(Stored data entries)
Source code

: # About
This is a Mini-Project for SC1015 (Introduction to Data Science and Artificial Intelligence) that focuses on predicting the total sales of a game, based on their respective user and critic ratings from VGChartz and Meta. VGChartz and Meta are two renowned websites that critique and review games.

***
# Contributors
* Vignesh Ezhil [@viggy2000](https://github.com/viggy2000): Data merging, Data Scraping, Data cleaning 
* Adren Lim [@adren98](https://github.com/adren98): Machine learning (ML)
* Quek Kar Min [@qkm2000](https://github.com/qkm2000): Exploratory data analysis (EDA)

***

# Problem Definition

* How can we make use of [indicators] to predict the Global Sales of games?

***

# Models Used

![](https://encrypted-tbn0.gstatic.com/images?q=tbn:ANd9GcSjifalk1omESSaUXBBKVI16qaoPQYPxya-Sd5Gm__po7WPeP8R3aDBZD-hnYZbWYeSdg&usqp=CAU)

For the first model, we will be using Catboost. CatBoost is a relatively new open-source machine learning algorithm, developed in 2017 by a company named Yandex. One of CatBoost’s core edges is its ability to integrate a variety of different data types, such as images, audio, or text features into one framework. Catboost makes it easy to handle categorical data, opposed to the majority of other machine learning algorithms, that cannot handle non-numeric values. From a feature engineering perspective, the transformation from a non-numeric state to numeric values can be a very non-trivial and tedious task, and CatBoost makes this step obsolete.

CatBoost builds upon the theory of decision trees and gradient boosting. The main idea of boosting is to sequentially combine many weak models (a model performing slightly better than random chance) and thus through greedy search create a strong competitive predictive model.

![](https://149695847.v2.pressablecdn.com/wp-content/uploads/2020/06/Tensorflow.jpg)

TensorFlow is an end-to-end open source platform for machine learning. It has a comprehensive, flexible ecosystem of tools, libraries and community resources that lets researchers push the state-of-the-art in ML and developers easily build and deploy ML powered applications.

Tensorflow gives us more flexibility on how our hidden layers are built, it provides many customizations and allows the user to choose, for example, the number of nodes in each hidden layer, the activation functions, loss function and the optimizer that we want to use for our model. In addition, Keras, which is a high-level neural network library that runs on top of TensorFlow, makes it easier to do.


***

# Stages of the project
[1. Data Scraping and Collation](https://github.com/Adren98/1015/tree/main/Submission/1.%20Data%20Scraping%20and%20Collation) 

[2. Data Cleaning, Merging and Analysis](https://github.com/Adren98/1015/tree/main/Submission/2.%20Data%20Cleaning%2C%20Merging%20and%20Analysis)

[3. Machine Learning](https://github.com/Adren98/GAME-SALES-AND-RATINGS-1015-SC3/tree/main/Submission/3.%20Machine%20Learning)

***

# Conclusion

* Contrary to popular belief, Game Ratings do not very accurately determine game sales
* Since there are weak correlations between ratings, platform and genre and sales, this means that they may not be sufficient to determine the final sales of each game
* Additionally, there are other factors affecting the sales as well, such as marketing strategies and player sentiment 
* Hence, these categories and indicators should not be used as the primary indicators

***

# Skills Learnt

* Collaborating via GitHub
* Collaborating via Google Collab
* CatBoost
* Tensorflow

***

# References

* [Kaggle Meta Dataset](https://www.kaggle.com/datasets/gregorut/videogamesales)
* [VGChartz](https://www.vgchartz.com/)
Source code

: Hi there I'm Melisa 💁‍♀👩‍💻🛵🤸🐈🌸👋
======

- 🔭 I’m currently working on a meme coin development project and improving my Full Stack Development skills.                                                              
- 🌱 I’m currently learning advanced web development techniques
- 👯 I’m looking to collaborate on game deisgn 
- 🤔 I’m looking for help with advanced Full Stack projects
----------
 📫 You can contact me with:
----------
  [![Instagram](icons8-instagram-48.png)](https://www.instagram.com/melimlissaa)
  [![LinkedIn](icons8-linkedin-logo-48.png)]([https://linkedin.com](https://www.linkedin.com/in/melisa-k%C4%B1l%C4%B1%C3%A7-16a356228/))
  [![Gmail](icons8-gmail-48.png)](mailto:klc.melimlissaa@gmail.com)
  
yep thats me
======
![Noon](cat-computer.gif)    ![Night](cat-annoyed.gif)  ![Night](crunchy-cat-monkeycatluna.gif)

# DIRECTIONS FOR THIS TASK:
Which lines of the data include the word "determine"? Copy each one.

# ANSWER FOR THIS EXERCISE:
* Contrary to popular belief, Game Ratings do not very accurately determine game sales
* Since there are weak correlations between ratings, platform and genre and sales, this means that they may not be sufficient to determine the final sales of each game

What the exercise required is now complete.